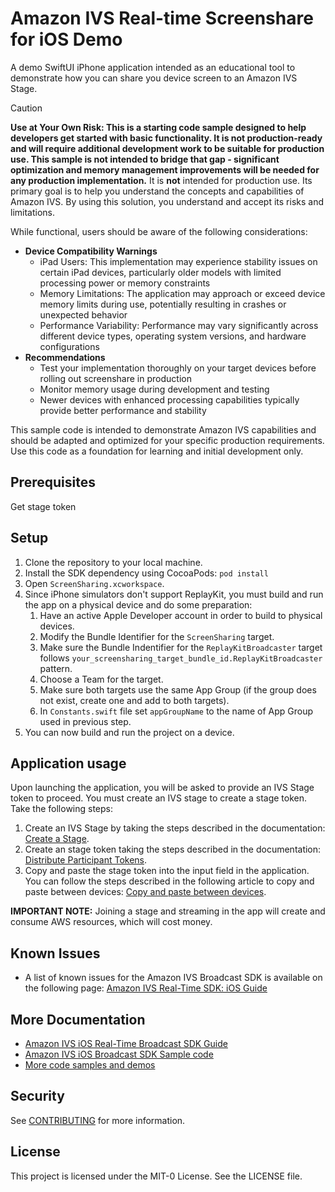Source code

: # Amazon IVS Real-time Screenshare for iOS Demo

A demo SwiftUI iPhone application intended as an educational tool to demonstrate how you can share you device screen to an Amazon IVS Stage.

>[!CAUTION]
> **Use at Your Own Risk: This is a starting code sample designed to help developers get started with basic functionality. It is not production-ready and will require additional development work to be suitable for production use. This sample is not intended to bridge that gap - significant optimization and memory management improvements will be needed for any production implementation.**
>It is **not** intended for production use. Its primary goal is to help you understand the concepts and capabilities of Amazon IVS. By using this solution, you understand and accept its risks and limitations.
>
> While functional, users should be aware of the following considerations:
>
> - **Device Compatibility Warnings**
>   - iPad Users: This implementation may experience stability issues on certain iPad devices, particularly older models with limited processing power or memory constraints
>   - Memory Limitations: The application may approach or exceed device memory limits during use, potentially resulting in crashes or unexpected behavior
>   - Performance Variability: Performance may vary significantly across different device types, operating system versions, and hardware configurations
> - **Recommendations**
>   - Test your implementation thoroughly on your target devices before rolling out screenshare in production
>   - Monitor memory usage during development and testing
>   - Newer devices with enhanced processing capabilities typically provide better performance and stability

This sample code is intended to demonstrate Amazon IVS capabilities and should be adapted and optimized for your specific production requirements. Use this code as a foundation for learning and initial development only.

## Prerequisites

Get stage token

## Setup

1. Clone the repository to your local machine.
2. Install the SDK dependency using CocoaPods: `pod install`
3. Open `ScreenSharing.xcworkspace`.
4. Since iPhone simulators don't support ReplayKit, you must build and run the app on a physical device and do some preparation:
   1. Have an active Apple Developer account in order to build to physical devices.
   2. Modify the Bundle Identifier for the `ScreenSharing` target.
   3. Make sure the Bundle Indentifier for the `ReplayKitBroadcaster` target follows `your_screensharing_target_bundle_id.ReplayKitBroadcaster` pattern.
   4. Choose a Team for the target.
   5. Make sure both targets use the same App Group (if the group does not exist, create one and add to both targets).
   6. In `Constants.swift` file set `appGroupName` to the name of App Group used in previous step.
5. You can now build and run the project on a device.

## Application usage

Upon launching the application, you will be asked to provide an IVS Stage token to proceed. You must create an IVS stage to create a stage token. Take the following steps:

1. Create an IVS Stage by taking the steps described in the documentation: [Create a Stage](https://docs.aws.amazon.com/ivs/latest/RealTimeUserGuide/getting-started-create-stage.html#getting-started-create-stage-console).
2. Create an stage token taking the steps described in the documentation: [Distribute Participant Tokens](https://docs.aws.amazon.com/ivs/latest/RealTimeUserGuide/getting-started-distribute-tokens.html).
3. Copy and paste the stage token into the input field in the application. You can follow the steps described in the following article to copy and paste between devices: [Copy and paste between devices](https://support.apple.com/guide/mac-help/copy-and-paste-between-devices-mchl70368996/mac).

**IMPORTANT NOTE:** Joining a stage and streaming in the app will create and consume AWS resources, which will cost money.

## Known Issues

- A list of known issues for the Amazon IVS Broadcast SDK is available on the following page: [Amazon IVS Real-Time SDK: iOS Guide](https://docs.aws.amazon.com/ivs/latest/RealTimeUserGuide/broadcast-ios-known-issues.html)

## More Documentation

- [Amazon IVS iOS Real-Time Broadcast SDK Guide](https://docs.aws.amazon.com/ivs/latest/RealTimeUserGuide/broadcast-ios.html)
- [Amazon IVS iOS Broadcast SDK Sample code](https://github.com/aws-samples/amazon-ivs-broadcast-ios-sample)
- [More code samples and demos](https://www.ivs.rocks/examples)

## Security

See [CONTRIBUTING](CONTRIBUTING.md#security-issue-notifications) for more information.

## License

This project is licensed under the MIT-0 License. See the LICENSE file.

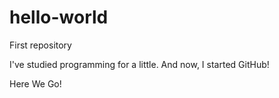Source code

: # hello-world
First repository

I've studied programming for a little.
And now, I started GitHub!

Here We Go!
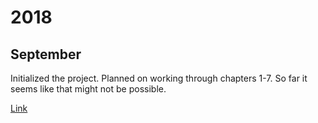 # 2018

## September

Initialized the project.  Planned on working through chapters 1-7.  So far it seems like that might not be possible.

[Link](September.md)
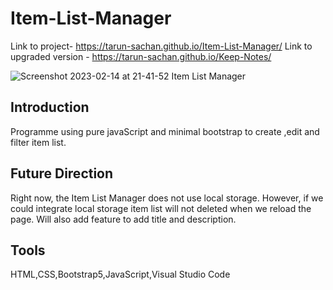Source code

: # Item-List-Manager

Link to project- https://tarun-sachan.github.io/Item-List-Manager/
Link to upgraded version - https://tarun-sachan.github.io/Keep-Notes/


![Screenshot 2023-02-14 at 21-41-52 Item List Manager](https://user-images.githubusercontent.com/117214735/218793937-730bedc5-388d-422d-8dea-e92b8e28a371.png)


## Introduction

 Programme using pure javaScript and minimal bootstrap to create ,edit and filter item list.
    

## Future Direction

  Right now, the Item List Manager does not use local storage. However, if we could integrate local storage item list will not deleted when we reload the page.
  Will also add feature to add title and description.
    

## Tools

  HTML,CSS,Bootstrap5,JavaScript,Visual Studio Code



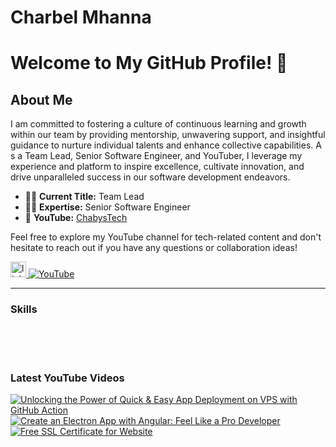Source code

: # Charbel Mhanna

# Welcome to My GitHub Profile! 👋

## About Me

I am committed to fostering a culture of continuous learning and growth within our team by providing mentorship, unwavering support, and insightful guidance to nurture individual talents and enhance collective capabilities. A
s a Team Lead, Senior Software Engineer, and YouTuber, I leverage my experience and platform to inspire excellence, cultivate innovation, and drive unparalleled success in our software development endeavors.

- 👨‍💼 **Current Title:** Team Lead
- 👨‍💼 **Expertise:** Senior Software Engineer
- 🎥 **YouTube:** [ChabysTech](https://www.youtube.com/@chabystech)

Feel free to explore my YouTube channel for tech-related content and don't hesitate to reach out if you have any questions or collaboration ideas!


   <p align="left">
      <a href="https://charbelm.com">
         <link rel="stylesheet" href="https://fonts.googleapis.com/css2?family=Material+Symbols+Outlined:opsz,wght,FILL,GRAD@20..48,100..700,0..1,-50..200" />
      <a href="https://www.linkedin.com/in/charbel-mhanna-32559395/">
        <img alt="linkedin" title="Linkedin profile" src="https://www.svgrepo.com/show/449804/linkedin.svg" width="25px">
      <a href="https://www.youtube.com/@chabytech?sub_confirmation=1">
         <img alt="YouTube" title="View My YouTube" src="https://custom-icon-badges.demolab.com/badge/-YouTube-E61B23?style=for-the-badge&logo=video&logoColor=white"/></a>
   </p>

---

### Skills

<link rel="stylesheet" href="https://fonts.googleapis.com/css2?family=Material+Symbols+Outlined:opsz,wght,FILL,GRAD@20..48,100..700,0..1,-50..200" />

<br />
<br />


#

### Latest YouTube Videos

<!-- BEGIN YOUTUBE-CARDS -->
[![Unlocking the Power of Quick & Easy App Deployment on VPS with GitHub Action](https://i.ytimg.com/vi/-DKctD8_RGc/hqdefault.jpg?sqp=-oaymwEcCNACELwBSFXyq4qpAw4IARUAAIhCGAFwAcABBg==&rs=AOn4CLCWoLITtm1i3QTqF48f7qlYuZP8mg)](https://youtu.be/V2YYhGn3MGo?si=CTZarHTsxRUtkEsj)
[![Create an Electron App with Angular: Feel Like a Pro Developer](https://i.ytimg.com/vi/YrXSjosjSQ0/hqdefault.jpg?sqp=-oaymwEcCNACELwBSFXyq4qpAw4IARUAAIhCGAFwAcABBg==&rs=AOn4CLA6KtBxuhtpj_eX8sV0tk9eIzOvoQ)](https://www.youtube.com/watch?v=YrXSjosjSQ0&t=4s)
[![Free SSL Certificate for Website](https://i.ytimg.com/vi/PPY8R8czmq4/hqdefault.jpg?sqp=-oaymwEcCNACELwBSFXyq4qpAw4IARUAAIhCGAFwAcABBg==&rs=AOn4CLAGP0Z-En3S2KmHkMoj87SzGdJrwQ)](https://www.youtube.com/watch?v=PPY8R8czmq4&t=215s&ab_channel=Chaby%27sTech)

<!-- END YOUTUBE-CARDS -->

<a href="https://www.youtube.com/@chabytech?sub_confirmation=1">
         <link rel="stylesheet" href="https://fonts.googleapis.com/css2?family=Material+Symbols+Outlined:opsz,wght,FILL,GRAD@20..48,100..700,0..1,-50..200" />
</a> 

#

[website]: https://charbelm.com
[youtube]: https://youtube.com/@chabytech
---
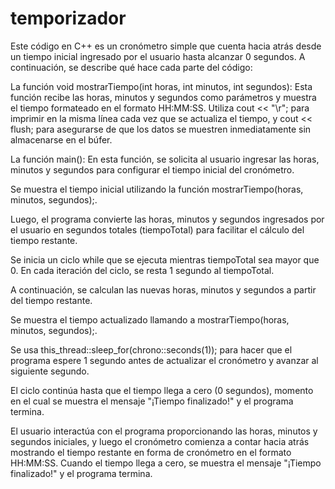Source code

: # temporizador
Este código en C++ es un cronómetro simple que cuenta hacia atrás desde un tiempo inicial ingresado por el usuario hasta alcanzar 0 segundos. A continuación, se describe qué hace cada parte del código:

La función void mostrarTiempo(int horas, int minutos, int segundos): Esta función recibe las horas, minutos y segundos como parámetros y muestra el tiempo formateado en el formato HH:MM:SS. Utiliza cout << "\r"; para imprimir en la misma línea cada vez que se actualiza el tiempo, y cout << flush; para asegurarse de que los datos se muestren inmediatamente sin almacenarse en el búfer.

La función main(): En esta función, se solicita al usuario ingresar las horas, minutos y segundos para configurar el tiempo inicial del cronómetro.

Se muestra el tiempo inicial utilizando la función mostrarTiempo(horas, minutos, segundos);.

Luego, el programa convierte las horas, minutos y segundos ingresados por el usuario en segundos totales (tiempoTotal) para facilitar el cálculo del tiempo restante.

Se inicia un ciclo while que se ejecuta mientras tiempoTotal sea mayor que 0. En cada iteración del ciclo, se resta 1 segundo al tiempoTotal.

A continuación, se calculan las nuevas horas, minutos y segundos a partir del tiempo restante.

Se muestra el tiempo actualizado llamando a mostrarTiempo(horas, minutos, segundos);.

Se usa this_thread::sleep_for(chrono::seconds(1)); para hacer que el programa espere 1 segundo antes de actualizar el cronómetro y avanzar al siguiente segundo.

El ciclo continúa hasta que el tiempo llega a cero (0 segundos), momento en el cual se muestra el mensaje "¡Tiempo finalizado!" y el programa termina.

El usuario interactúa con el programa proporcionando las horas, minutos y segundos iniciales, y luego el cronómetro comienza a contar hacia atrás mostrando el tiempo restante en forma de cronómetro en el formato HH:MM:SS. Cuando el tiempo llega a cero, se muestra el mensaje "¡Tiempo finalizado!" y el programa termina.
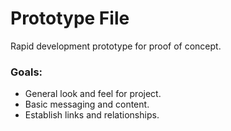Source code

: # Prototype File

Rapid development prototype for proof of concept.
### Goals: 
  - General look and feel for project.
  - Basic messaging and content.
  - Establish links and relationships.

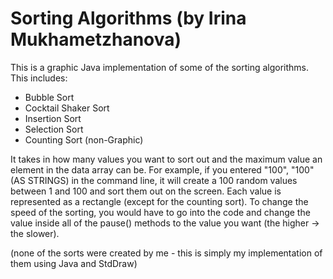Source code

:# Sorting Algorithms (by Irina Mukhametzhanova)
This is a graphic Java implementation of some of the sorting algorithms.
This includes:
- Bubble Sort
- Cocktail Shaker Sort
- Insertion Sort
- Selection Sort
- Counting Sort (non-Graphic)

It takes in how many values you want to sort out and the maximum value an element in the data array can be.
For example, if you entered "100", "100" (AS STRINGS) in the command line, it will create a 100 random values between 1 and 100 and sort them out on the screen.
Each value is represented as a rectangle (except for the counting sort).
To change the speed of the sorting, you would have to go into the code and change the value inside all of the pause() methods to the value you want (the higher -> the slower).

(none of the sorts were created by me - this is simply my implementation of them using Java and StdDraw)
---
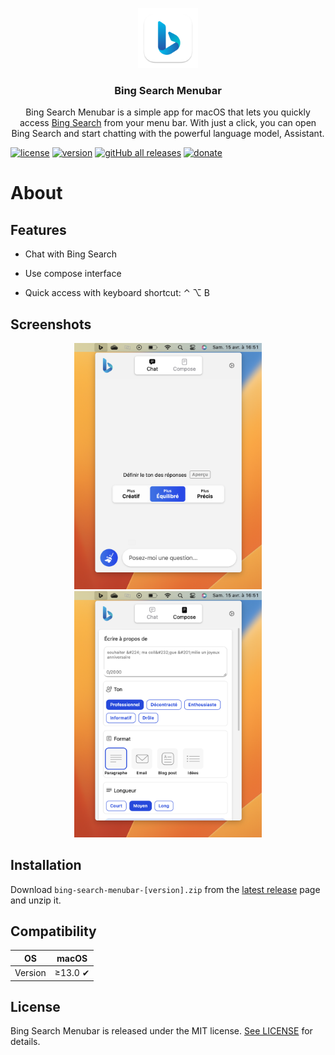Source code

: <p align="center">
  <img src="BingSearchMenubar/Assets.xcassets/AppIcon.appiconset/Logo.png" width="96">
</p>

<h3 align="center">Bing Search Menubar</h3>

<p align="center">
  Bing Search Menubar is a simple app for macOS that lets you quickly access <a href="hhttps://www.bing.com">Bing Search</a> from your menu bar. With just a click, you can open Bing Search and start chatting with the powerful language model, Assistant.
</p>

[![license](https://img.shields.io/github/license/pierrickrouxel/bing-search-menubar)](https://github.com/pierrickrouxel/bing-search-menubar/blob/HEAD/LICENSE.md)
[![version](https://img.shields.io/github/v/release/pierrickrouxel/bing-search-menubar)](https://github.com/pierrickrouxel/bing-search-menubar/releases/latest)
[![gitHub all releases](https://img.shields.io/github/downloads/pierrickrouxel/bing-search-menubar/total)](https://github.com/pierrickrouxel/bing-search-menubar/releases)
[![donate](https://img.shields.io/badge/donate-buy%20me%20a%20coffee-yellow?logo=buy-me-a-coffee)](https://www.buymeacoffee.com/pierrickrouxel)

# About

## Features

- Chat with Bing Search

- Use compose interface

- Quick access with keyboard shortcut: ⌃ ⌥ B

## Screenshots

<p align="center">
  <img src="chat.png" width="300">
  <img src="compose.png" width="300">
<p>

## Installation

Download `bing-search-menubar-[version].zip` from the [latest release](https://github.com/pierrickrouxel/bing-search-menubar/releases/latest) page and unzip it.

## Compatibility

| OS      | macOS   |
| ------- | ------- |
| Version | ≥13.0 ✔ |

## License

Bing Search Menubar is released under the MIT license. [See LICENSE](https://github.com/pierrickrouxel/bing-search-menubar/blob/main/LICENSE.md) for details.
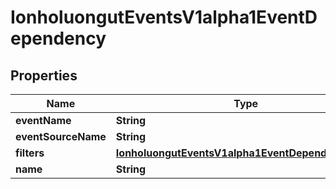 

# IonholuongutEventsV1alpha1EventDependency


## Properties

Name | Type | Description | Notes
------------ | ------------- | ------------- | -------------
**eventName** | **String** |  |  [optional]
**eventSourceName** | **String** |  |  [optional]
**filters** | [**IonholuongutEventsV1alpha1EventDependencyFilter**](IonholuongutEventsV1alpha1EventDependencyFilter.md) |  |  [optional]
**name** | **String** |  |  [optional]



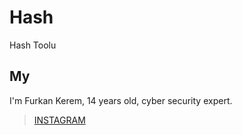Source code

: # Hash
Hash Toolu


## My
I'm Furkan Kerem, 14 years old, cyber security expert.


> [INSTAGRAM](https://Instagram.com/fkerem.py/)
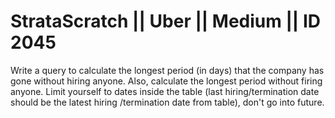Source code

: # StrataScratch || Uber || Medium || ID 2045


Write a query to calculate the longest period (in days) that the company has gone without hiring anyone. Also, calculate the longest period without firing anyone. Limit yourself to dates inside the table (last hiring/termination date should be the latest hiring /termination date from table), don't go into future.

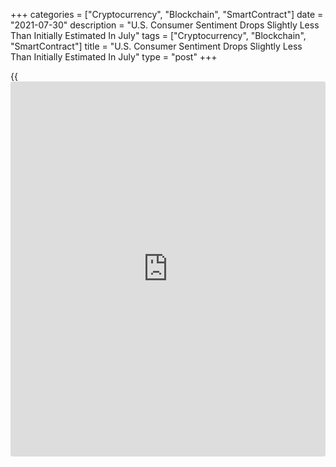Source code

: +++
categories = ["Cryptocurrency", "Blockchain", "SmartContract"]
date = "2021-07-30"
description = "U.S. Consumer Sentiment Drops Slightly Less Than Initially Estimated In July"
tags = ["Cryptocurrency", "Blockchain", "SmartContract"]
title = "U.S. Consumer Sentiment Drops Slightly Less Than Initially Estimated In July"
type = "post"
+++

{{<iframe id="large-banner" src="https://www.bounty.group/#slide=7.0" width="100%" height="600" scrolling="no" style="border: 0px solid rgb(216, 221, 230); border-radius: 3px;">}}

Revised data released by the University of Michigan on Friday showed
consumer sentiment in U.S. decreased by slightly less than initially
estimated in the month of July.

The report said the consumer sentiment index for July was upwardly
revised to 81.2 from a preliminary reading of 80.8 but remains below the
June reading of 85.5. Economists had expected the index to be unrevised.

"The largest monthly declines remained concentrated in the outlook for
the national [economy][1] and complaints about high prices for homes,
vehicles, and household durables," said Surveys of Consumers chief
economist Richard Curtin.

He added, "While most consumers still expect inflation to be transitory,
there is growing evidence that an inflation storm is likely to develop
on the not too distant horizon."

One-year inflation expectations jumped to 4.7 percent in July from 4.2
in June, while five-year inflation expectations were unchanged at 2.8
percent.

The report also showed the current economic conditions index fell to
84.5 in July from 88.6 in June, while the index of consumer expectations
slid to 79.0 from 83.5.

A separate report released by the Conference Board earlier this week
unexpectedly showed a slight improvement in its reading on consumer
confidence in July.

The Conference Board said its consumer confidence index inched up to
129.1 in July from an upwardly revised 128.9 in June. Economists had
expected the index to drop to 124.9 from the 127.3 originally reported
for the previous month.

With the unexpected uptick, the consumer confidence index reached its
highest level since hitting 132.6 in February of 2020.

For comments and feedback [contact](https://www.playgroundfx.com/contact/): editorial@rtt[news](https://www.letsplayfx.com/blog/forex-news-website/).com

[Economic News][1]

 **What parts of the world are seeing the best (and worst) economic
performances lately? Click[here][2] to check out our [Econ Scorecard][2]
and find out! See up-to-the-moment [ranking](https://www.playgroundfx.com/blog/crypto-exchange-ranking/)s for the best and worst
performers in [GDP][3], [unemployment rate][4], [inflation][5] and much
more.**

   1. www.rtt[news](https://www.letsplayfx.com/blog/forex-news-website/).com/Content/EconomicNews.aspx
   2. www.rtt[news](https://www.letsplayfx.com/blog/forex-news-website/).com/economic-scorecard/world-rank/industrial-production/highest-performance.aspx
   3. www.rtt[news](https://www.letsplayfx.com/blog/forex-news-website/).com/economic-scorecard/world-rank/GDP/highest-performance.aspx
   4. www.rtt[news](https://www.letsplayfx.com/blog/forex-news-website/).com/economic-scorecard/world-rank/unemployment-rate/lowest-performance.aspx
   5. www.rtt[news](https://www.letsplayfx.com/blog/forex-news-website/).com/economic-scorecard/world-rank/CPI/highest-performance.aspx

# Assigned task
Working from the entries above, find every line in which the word "repository" occurs and copy it.

# Expected output
1. Clone the repository to your local machine.
First repository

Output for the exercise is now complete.